I have been putting it off, putting it off. Why? Because part of me, a big part of me just wants to die. To never go through the pain of the past few months ever again.
When did I stop fighting to survive? When did the fight become too exhausting? I think there were moments on our European adventure when I knew I just couldn’t, wouldn’t carry the both of us. Between stations in Lille when I vanished to get food for the trip. I wanted to run away. That I had done so much for him with so little return.
The problem is: I stopped fighting for me too. The more honest I become…the harder life is. A lie can separate you from the harsh realities. A lie can make everything better. The more honest, the more in focus life becomes then the more brutal it is.
To love without trusting is almost too much to bear. This is the legacy any cheater leaves behind them: She will never trust another man. She will always be left wondering if, when her new man goes out, he is cheating behind her back.
At least I knew he was a liar and a cheat and chose to continue. To get involved. To catch him as he fell. All I ended up doing was colluding with him.
The legacy I am left with?

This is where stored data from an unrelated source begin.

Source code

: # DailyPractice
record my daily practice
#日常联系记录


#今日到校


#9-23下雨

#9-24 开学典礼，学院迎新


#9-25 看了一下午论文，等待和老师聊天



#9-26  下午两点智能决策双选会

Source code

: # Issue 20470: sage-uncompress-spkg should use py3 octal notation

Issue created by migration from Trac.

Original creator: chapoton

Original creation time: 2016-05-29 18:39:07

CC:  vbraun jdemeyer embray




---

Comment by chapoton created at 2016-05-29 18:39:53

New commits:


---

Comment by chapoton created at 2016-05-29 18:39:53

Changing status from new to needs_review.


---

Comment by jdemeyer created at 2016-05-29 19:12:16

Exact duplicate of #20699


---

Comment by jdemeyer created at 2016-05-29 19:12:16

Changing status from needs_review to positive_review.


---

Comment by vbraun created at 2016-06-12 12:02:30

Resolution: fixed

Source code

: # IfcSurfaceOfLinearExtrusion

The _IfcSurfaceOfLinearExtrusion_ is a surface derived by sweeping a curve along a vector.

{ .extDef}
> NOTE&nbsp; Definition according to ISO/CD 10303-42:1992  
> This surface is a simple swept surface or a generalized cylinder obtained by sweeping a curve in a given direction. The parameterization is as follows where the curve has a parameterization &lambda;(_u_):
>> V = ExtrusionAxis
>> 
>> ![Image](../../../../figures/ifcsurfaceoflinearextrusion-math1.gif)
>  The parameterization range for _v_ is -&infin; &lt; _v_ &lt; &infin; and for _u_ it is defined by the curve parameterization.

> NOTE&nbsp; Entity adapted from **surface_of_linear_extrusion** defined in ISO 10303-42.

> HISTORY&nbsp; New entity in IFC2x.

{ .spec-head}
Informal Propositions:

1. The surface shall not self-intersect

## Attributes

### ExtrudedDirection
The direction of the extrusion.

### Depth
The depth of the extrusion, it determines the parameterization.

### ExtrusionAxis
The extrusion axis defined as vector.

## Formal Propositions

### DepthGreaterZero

Oh, I blame myself. Again and again.
Then, there is the perverse thought that we will be OK one day.
Until I don’t believe that we will be friends some time in the future then I am doomed. Part of me thinks that there will be a moment…even when I am an old man…that we will look back at our time together and smile. There is NO moment of resolution. There will be no quiet moment in the future the two of us forgive, when we will laugh at what happened.
It just wasn’t that funny.
I can never ever imagine meeting him again. Just the thought of bumping into him in the street fills me with revulsion.
Why am I writing about him AGAIN? I was doing OK..then:
All night I dreamt about JB. All night. I may be dealing with him in my conscious life but he is alive a kicking in my unconscious.
There are two dreams: One where we are making love shuffled in with another altogether more insidious dream. In the second dream he is changed. In the second dream he is a gay man enjoying his life. Subtle changes about his body include the hair on his chest manscaped.
Of course, in the dream, he had his lap top on his lap. He is chatting with Phil at the house in London. Telling her about his new apartment, telling her about going to gay pride.
He is letting us know that he is OK. That things worked out just fine.
He looked so normal and calm. Perhaps he really was just letting me know that things were OK. That he is OK. Communicating this through my dreams.
I dreamt about Issie Blow when she died, and Dione and the Big Dog all in the same way. They wanted me to know that they had found peace and it was all ok.
Like a grieving dream. There he was in his life. Getting on with it.
It’s odd isn’t it that the dream happened in London. In Phil’s house on Langton Street..though maybe not. It was there that we had the fight. There that he lost the iPod and encouraged me to shout at those kids.
I don’t think I will ever stay there again because of him and his stupid iPod. His clumsiness.
A night of terrible, roiling dreams. How long will this last? How long will he be so solidly in my head?
The problem is: I think he got away with it. Supported by people who think he is sick rather than duplicitous. By people who accept that his cheating was perfectly understandable in the circumstance.
The thoughts of JB bubble up over the fear. Swamped by him rather than face the facts. I know what’s going on. I know it.